DATA EXCERPTS
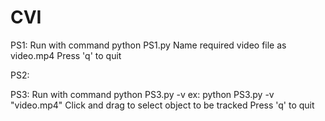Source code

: # CVI

PS1:
  Run with command python PS1.py
  Name required video file as video.mp4
  Press 'q' to quit

PS2:
  


PS3:
  Run with command python PS3.py -v <videofile>
  ex: python PS3.py -v "video.mp4"
  Click and drag to select object to be tracked
  Press 'q' to quit
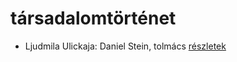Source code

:# társadalomtörténet

- Ljudmila Ulickaja: Daniel Stein, tolmács [részletek](../_details/Ljudmila%20Ulickaja.md#id_1285)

TASK DIRECTIONS
Give only a number: how many lines of the data hold the string "python"?

OUTPUT BELOW
3